This action was considered an unwarranted attack by foreign soldiers with the intention of provoking Kenya. It also alleged that the Somali soldiers destroyed the properties of Kenyans in the border town of Mandera. “Half of Mandera town has now been deserted,” said Mohammed Mahmoud, a senator from Mandera County. “We already have internally-displaced people and therefore our plea is that our government should intervene.” Kenya’s Mandera Governor Ali Roba warned Wednesday that further conflict between Somali forces would put Mandera residents in limbo.

The fighting is the latest since ties between Mogadishu and Nairobi became frosty over a maritime territory stretching 100,000 square kilometers into the Indian Ocean. The area is rich in oil and gas deposits.

This is the product of a very long maritime dispute that really dates back decades, shedding doubt on whether Kenya’s infiltration of Somalia is to stop Al Shabaab or protect its interest in the maritime territory.

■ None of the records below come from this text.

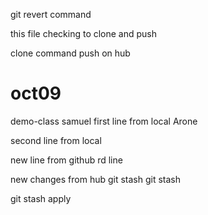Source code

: git revert command

this file checking to clone and push


clone command push on hub

# oct09
demo-class
samuel 
first line from local
Arone

second line from local


new line from github
rd line


new changes from hub
git stash
git stash



git stash apply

Kenya, however, accuses Somalis of letting al-Shabab terrorists infiltrate and recruit suicide bombers from refugee camps for Somalis fleeing war. The terrorists have carried out dozens of attacks in Kenya in a bid to force Nairobi to withdraw its troops from Somalia. According to Kenya, deploying troops to Somalia’s Gedo region could stop al-Shabab fighters from entering Kenya. Al-Shabab says its strikes on Kenya are in retaliation for its troops crossing into Somalia: Kenya first sent soldiers into Somalia in 2011 to target al-Shabab fighters and in 2012 it officially joined the African Union’s peacekeeping mission in Somalia, known as AMISOM.

The Somali government, however, believes Kenya’s interest in Somalia goes beyond stopping al-Shabab and lies in the oil-rich maritime area. Kenya it says, needs “access to Kismayo port to enable illegal access to charcoal export from Somalia, that KDF (Kenya Defense Forces) have allegedly profited from.”

Kenya backs Jubbaland’s President Ahmed Madob, who with the help of  Nairobi built and trained Jubbaland’s army and President Kenyatta sees Jubbaland as a buffer against Al-Shabaab militants who have staged several bloody attacks across the border.

All this in a bid to keep Kenya’s border safe from Al Shabaab.